A time of unprecedented economic recession may not seem like the most logical moment to purchase a holiday home – particularly as they have often been considered a questionable investment – but the COVID-19 pandemic appears to be influencing buyer’s property priorities.
The transition to working from home and limiting time spent out of the house – particularly for those in city-centres worst hit by coronavirus – has forced many Australians to reconsider what is important to them, and holiday home sales are benefitting from this priority shift.
AFR interviewed a number of property experts and buyers, seeking further insight into the increasing interest in holiday homes. "Historically, during economic downturns, the holiday areas suffer the most, although that may change as people have realised in this COVID environment that they could easily work anywhere in the world due to modern technology," says tax expert, Adrian Raftery.
As the ability to travel has been severely limited, purchasing a holiday house that can be reached by car is becoming an increasingly attractive prospect.
"We bought a holiday house purely because of COVID and because we could no longer travel overseas or interstate," says Ms Maguire, co-founder and executive director of The Capital Network.
"Our business is set up for us to be able to work from home, and given the change to a remote workforce, we saw the opportunity to have a holiday home or an alternative residence where we can enjoy the best of both worlds and continue to grow our businesses."

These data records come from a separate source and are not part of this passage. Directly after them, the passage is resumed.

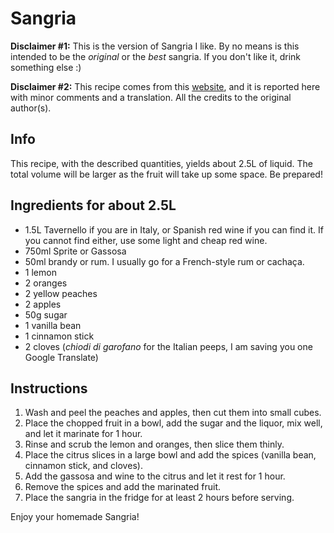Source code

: # Sangria

**Disclaimer #1:** This is the version of Sangria I like. By no means is this intended to be the _original_ or the _best_ sangria. If you don't like it, drink something else :)

**Disclaimer #2:** This recipe comes from this [website](https://www.misya.info/ricetta/sangria.htm), and it is reported here with minor comments and a translation. All the credits to the original author(s).

## Info
This recipe, with the described quantities, yields about 2.5L of liquid. The total volume will be larger as the fruit will take up some space. Be prepared!

## Ingredients for about 2.5L
- 1.5L Tavernello if you are in Italy, or Spanish red wine if you can find it. If you cannot find either, use some light and cheap red wine.
- 750ml Sprite or Gassosa
- 50ml brandy or rum. I usually go for a French-style rum or cachaça.
- 1 lemon
- 2 oranges
- 2 yellow peaches
- 2 apples
- 50g sugar
- 1 vanilla bean
- 1 cinnamon stick
- 2 cloves (_chiodi di garofano_ for the Italian peeps, I am saving you one Google Translate)

## Instructions

1. Wash and peel the peaches and apples, then cut them into small cubes.
2. Place the chopped fruit in a bowl, add the sugar and the liquor, mix well, and let it marinate for 1 hour.
3. Rinse and scrub the lemon and oranges, then slice them thinly.
4. Place the citrus slices in a large bowl and add the spices (vanilla bean, cinnamon stick, and cloves).
5. Add the gassosa and wine to the citrus and let it rest for 1 hour.
6. Remove the spices and add the marinated fruit.
7. Place the sangria in the fridge for at least 2 hours before serving.

Enjoy your homemade Sangria!
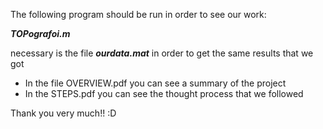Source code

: 
The following program should be run in order to see our work:

**_TOPografoi.m_**

necessary is the file ***ourdata.mat*** in order to get the same results that we got

- In the file OVERVIEW.pdf you can see a summary of the project
- In the STEPS.pdf you can see the thought process that we followed



Thank you very much!! :D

Economists are reporting that the increased interest in purchasing a holiday home has already started to push property prices up in popular destinations, such as the Whitsundays, Huon Valley and Byron Bay.
Data shows that median house prices in Byron Bay have increased an incredible 41 percent in recent months, and 15 percent in Huon Valley – compared with the first quarter of 2020.
Whitsundays prices increased by 28 percent, and prices in the Southern Highlands experienced a 23 percent rise.
Vacancy rates are impressively low in these areas, with all falling under 3 percent and some as low as 1 percent.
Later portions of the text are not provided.